## Try it
Scan the entries that follow for the word "Greenwich", then report every line in which it appears.

----- Data records

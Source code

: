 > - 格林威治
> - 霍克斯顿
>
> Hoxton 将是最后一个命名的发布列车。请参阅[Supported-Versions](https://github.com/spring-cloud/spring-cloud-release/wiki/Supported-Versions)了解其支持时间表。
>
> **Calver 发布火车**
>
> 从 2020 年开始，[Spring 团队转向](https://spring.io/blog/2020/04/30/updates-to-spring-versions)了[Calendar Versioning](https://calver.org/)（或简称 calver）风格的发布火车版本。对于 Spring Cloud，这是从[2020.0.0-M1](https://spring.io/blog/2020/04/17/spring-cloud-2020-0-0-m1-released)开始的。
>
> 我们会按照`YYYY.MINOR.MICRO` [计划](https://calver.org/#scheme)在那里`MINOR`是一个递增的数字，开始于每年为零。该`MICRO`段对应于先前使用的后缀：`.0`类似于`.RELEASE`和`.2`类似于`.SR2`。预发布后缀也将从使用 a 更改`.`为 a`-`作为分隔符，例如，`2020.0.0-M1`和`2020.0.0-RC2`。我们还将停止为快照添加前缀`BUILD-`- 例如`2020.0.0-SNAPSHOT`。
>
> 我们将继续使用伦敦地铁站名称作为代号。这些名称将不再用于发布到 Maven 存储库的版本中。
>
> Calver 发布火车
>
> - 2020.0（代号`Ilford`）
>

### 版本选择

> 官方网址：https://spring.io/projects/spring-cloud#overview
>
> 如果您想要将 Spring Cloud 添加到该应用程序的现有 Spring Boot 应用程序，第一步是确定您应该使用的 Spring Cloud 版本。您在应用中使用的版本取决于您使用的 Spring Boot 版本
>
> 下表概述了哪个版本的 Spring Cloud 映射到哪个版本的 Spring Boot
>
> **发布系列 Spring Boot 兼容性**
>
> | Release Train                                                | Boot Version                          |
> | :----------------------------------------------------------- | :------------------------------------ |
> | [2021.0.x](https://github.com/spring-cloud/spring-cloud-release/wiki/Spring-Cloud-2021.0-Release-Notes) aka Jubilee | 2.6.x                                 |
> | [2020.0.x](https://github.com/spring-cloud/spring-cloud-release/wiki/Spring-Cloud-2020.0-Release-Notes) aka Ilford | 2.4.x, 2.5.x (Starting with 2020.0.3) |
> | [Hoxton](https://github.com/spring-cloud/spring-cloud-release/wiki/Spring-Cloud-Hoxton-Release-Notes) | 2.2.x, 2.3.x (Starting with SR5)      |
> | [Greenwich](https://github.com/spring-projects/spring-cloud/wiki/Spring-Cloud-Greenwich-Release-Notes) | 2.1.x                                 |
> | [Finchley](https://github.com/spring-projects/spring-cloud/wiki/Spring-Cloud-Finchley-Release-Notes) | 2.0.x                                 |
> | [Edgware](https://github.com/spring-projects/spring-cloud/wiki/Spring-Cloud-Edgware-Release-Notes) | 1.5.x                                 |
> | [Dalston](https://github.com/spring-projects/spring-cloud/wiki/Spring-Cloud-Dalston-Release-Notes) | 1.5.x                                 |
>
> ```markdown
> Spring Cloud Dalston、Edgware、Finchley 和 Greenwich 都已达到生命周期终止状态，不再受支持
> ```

----------

## Answer section
> | [Greenwich](https://github.com/spring-projects/spring-cloud/wiki/Spring-Cloud-Greenwich-Release-Notes) | 2.1.x                                 |
> Spring Cloud Dalston、Edgware、Finchley 和 Greenwich 都已达到生命周期终止状态，不再受支持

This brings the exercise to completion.